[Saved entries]
··········

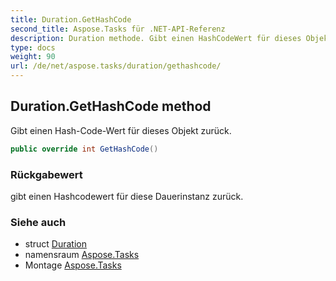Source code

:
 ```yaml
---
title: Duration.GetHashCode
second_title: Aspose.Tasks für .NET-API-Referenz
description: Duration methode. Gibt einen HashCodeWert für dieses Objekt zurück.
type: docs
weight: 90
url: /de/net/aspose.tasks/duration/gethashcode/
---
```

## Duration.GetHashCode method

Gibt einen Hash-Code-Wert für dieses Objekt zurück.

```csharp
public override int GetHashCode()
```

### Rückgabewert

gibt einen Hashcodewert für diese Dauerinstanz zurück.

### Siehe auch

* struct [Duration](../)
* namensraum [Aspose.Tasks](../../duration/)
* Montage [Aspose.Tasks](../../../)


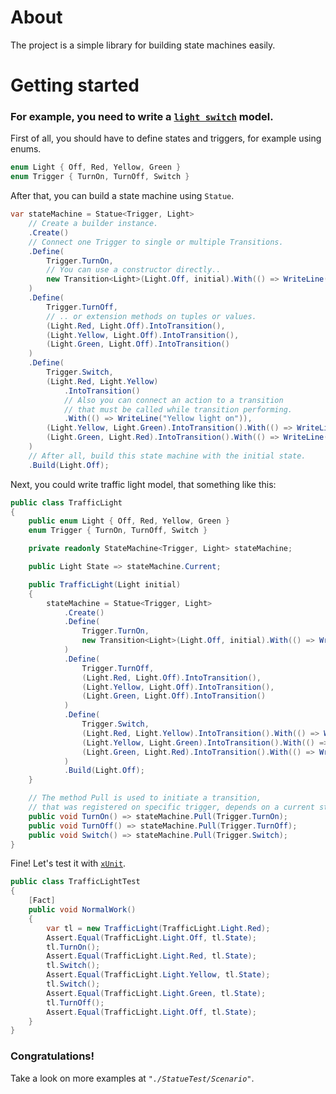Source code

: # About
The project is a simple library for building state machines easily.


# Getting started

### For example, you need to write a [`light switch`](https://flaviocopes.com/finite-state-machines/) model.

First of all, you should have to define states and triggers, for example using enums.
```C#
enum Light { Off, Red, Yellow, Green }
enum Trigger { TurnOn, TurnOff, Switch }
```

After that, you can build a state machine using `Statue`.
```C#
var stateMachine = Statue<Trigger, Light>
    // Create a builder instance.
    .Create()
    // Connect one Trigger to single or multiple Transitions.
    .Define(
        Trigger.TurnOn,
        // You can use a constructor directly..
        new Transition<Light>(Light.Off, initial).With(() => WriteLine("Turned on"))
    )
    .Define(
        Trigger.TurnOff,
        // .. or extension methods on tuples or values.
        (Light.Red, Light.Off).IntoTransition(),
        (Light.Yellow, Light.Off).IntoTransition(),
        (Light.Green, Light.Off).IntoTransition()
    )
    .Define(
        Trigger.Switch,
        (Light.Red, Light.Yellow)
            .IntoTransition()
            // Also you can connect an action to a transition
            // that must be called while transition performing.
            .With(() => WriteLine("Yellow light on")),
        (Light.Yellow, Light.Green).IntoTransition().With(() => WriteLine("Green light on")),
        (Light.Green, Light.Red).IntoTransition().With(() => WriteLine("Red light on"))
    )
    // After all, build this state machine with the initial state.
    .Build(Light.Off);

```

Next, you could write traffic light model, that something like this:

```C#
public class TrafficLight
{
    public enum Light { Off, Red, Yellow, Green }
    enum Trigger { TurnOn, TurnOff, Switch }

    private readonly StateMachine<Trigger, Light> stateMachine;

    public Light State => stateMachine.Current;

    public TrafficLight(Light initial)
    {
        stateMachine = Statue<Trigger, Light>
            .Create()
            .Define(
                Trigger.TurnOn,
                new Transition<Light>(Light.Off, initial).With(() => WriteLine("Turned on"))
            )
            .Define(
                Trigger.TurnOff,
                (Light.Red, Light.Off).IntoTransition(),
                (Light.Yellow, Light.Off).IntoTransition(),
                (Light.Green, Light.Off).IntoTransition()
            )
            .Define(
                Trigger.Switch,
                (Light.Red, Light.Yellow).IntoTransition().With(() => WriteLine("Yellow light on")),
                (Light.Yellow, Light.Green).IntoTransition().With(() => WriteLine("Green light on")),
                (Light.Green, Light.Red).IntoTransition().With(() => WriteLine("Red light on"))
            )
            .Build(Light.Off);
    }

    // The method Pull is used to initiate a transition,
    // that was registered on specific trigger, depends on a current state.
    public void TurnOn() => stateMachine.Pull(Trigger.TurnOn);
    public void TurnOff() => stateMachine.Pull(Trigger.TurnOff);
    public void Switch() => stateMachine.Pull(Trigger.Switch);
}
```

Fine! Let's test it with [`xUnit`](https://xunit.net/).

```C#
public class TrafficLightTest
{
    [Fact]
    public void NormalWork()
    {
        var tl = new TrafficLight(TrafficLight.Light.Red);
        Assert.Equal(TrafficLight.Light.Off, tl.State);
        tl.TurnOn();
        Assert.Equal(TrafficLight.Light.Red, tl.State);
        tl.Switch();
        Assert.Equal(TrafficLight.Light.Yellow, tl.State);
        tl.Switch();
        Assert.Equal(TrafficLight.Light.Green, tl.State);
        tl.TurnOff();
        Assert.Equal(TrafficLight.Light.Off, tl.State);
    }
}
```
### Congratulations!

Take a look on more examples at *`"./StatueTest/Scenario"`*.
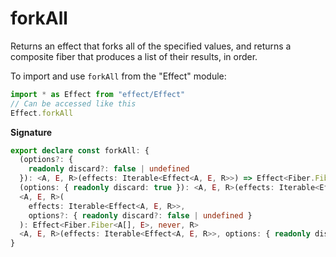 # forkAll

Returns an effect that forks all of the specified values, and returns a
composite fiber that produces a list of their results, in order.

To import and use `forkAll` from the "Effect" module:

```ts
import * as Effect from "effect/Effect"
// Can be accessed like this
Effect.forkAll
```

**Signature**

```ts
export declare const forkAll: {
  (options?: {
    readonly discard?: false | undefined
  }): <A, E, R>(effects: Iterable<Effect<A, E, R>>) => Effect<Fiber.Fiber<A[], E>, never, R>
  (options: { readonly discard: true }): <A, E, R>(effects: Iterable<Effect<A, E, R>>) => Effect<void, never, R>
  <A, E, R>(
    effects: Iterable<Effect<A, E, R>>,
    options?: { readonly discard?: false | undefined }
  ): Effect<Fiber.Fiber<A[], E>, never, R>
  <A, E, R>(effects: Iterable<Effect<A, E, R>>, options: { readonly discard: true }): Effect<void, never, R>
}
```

··········

Across the records above, show each line containing the word "true".

  (options: { readonly discard: true }): <A, E, R>(effects: Iterable<Effect<A, E, R>>) => Effect<void, never, R>
  <A, E, R>(effects: Iterable<Effect<A, E, R>>, options: { readonly discard: true }): Effect<void, never, R>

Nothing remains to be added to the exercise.